Dono de três carretas de médio porte, o caminhoneiro Gesival Pimentel Moreira é a prova sobre como a competitividade está apertando os resultados do setor. “Às vezes eu contrato agregados para alguns carretos. Se eu colocar um papel na porta avisando isso, vai fazer uma fila de carreteiros aqui”, afirma. “Tem muito profissional e o momento também está fraco, o que dificulta ainda mais”, analisa.

“Tem um número realmente grande de caminhoneiros em São Paulo. A demanda é maior que a oferta”, concorda Norival de Almeida Silva, presidente do Sindicato dos Transportadores Rodoviários Autônomos de Bens do Estado de São Paulo (Sindicam-SP). “Além disso, a gente está defasado no preço do frete. Uma de nossas lutas é a tabela mínima, para que tenhamos uma referência de valor a cobrar. Hoje o mercado é quem dita o preço e como os caminhoneiros são dispersos, fica difícil forçar um valor justo.”

Setor. Com idade média de 18 a 20 anos, a frota de caminhões mantida no Estado pelos pequenos e autônomos é considerada ultrapassada. Isso, segundo os próprios profissionais, reduz a competitividade e aumenta os custos do frete. “Um caminhão velho consome mais combustível e dá mais manutenção. Cerca de 50% do valor do frete é gasto com combustível em um veículo antigo. Já no novo, esse número gira em torno de 35%”, observa Claudinei Peregrino.

Segundo Peregrino, com a nova política de ajuste fiscal implementada pelo governo federal, as taxas subsidiadas para renovação de frota ficaram mais difíceis e mais caras. “Agora vai ser ainda mais difícil pegar um empréstimo no BNDES.”

Alternativa. Um caminho possível para a categoria, entretanto, pode vir do paulistano Fernando Magalhães. Ele herdou um caminhão do pai, que faleceu, e há dez anos atua no setor como prestador de serviço de transportadoras maiores. “Eu sou agregado de empresas grandes, sou prestador de serviço fixo. Acho que por isso não sinto muito as variações do mercado, faturo mais ou menos a mesma coisa”, conta ele.
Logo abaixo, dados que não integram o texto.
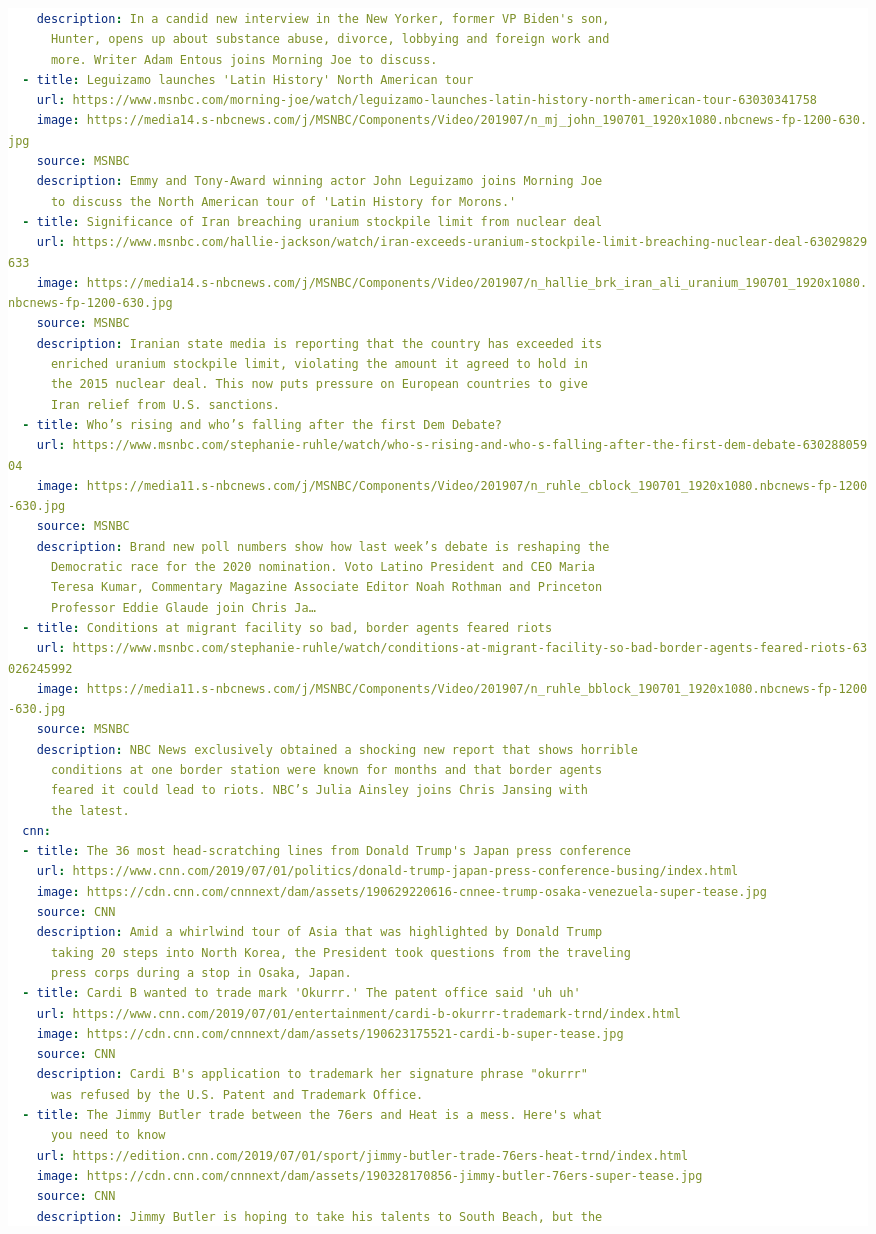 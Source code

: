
 ```yaml
    description: In a candid new interview in the New Yorker, former VP Biden's son,
      Hunter, opens up about substance abuse, divorce, lobbying and foreign work and
      more. Writer Adam Entous joins Morning Joe to discuss.
  - title: Leguizamo launches 'Latin History' North American tour
    url: https://www.msnbc.com/morning-joe/watch/leguizamo-launches-latin-history-north-american-tour-63030341758
    image: https://media14.s-nbcnews.com/j/MSNBC/Components/Video/201907/n_mj_john_190701_1920x1080.nbcnews-fp-1200-630.jpg
    source: MSNBC
    description: Emmy and Tony-Award winning actor John Leguizamo joins Morning Joe
      to discuss the North American tour of 'Latin History for Morons.'
  - title: Significance of Iran breaching uranium stockpile limit from nuclear deal
    url: https://www.msnbc.com/hallie-jackson/watch/iran-exceeds-uranium-stockpile-limit-breaching-nuclear-deal-63029829633
    image: https://media14.s-nbcnews.com/j/MSNBC/Components/Video/201907/n_hallie_brk_iran_ali_uranium_190701_1920x1080.nbcnews-fp-1200-630.jpg
    source: MSNBC
    description: Iranian state media is reporting that the country has exceeded its
      enriched uranium stockpile limit, violating the amount it agreed to hold in
      the 2015 nuclear deal. This now puts pressure on European countries to give
      Iran relief from U.S. sanctions.
  - title: Who’s rising and who’s falling after the first Dem Debate?
    url: https://www.msnbc.com/stephanie-ruhle/watch/who-s-rising-and-who-s-falling-after-the-first-dem-debate-63028805904
    image: https://media11.s-nbcnews.com/j/MSNBC/Components/Video/201907/n_ruhle_cblock_190701_1920x1080.nbcnews-fp-1200-630.jpg
    source: MSNBC
    description: Brand new poll numbers show how last week’s debate is reshaping the
      Democratic race for the 2020 nomination. Voto Latino President and CEO Maria
      Teresa Kumar, Commentary Magazine Associate Editor Noah Rothman and Princeton
      Professor Eddie Glaude join Chris Ja…
  - title: Conditions at migrant facility so bad, border agents feared riots
    url: https://www.msnbc.com/stephanie-ruhle/watch/conditions-at-migrant-facility-so-bad-border-agents-feared-riots-63026245992
    image: https://media11.s-nbcnews.com/j/MSNBC/Components/Video/201907/n_ruhle_bblock_190701_1920x1080.nbcnews-fp-1200-630.jpg
    source: MSNBC
    description: NBC News exclusively obtained a shocking new report that shows horrible
      conditions at one border station were known for months and that border agents
      feared it could lead to riots. NBC’s Julia Ainsley joins Chris Jansing with
      the latest.
  cnn:
  - title: The 36 most head-scratching lines from Donald Trump's Japan press conference
    url: https://www.cnn.com/2019/07/01/politics/donald-trump-japan-press-conference-busing/index.html
    image: https://cdn.cnn.com/cnnnext/dam/assets/190629220616-cnnee-trump-osaka-venezuela-super-tease.jpg
    source: CNN
    description: Amid a whirlwind tour of Asia that was highlighted by Donald Trump
      taking 20 steps into North Korea, the President took questions from the traveling
      press corps during a stop in Osaka, Japan.
  - title: Cardi B wanted to trade mark 'Okurrr.' The patent office said 'uh uh'
    url: https://www.cnn.com/2019/07/01/entertainment/cardi-b-okurrr-trademark-trnd/index.html
    image: https://cdn.cnn.com/cnnnext/dam/assets/190623175521-cardi-b-super-tease.jpg
    source: CNN
    description: Cardi B's application to trademark her signature phrase "okurrr"
      was refused by the U.S. Patent and Trademark Office.
  - title: The Jimmy Butler trade between the 76ers and Heat is a mess. Here's what
      you need to know
    url: https://edition.cnn.com/2019/07/01/sport/jimmy-butler-trade-76ers-heat-trnd/index.html
    image: https://cdn.cnn.com/cnnnext/dam/assets/190328170856-jimmy-butler-76ers-super-tease.jpg
    source: CNN
    description: Jimmy Butler is hoping to take his talents to South Beach, but the
```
Fernando possui dois caminhões da marca Scania e um Volvo, todos com capacidade de 34 mil quilos de carga. “Tenho mais ou menos R$ 1 milhão investido em veículos e meu faturamento gira em torno de R$ 70 mil a R$ 80 mil por mês”, conta o empreendedor. Segundo dados do segmento, a margem de rentabilidade média do setor gira em torno dos 6%. Um caminhão de grande porte carregado faz 1,6 quilômetro por litro de diesel.